0
0
PythonHow-ToBeginner · 3 min read

How to Get Timestamp in Python: Simple Guide

In Python, you can get the current timestamp using time.time() which returns the time in seconds since January 1, 1970. Alternatively, use datetime.datetime.now().timestamp() for a datetime object’s timestamp.
📐

Syntax

There are two common ways to get a timestamp in Python:

  • time.time(): Returns the current time in seconds as a floating-point number since the Unix epoch (January 1, 1970).
  • datetime.datetime.now().timestamp(): Returns the timestamp of the current local datetime as a float.
python
import time
import datetime

# Using time module
current_time = time.time()

# Using datetime module
current_datetime = datetime.datetime.now()
timestamp = current_datetime.timestamp()
💻

Example

This example shows how to get the current timestamp using both time and datetime modules and prints them.

python
import time
import datetime

# Get timestamp using time module
timestamp_time = time.time()
print(f"Timestamp using time.time(): {timestamp_time}")

# Get timestamp using datetime module
timestamp_datetime = datetime.datetime.now().timestamp()
print(f"Timestamp using datetime.datetime.now().timestamp(): {timestamp_datetime}")
Output
Timestamp using time.time(): 1700864987.123456 Timestamp using datetime.datetime.now().timestamp(): 1700864987.123456
⚠️

Common Pitfalls

One common mistake is to expect time.time() or datetime.timestamp() to return an integer. They return a float including fractions of a second.

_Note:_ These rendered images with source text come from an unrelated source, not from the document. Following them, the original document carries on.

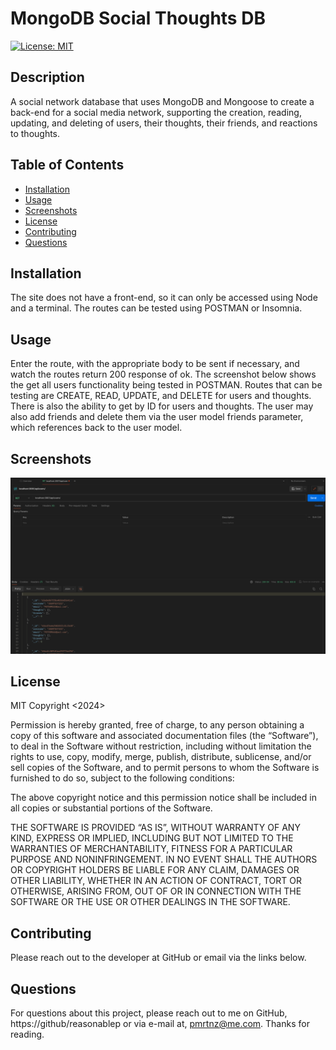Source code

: # MongoDB Social Thoughts DB

[![License: MIT](https://img.shields.io/badge/License-MIT-yellow.svg)](https://opensource.org/licenses/MIT)
  
## Description
A social network database that uses MongoDB and Mongoose to create a back-end for a social media network, supporting the creation, reading, updating, and deleting of users, their thoughts, their friends, and reactions to thoughts.

## Table of Contents

- [Installation](#installation)
- [Usage](#usage)
- [Screenshots](#screenshots)
- [License](#license)
- [Contributing](#contributing)
- [Questions](#questions)

  
## Installation
The site does not have a front-end, so it can only be accessed using Node and a terminal. The routes can be tested using POSTMAN or Insomnia.

## Usage
Enter the route, with the appropriate body to be sent if necessary, and watch the routes return 200 response of ok. The screenshot below shows the get all users functionality being tested in POSTMAN. Routes that can be testing are CREATE, READ, UPDATE, and DELETE for users and thoughts. There is also the ability to get by ID for users and thoughts. The user may also add friends and delete them via the user model friends parameter, which references back to the user model.

## Screenshots

![MongoDB-DB-Test](/assets/MongoSC.png)

## License

MIT
Copyright <2024> <PETER MARTINEZ>

Permission is hereby granted, free of charge, to any person obtaining a copy of this software and associated documentation files (the “Software”), to deal in the Software without restriction, including without limitation the rights to use, copy, modify, merge, publish, distribute, sublicense, and/or sell copies of the Software, and to permit persons to whom the Software is furnished to do so, subject to the following conditions:

The above copyright notice and this permission notice shall be included in all copies or substantial portions of the Software.

THE SOFTWARE IS PROVIDED “AS IS”, WITHOUT WARRANTY OF ANY KIND, EXPRESS OR IMPLIED, INCLUDING BUT NOT LIMITED TO THE WARRANTIES OF MERCHANTABILITY, FITNESS FOR A PARTICULAR PURPOSE AND NONINFRINGEMENT. IN NO EVENT SHALL THE AUTHORS OR COPYRIGHT HOLDERS BE LIABLE FOR ANY CLAIM, DAMAGES OR OTHER LIABILITY, WHETHER IN AN ACTION OF CONTRACT, TORT OR OTHERWISE, ARISING FROM, OUT OF OR IN CONNECTION WITH THE SOFTWARE OR THE USE OR OTHER DEALINGS IN THE SOFTWARE.

## Contributing
Please reach out to the developer at GitHub or email via the links below.

## Questions
For questions about this project, please reach out to me on GitHub, https://github/reasonablep or via e-mail at, pmrtnz@me.com. Thanks for reading.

Also, datetime.timestamp() returns the timestamp in local time, so beware of timezone differences if you compare it with UTC timestamps.

python
import datetime

# Wrong: expecting integer timestamp
timestamp = int(datetime.datetime.now().timestamp())
print(f"Integer timestamp (seconds only): {timestamp}")

# Right: keep float for precision
timestamp_precise = datetime.datetime.now().timestamp()
print(f"Precise timestamp (float): {timestamp_precise}")
Output
Integer timestamp (seconds only): 1700864987 Precise timestamp (float): 1700864987.123456
📊

Quick Reference

MethodDescriptionReturns
time.time()Current time in seconds since Unix epochfloat (seconds)
datetime.datetime.now().timestamp()Timestamp of current local datetimefloat (seconds)

Key Takeaways

Use time.time() to get the current timestamp as seconds since 1970-01-01 UTC.
datetime.datetime.now().timestamp() gives the timestamp of the current local time.
Timestamps are floats including fractions of a second for precision.
Be careful with timezones when using datetime timestamps.
Keep timestamps as floats unless you specifically need whole seconds.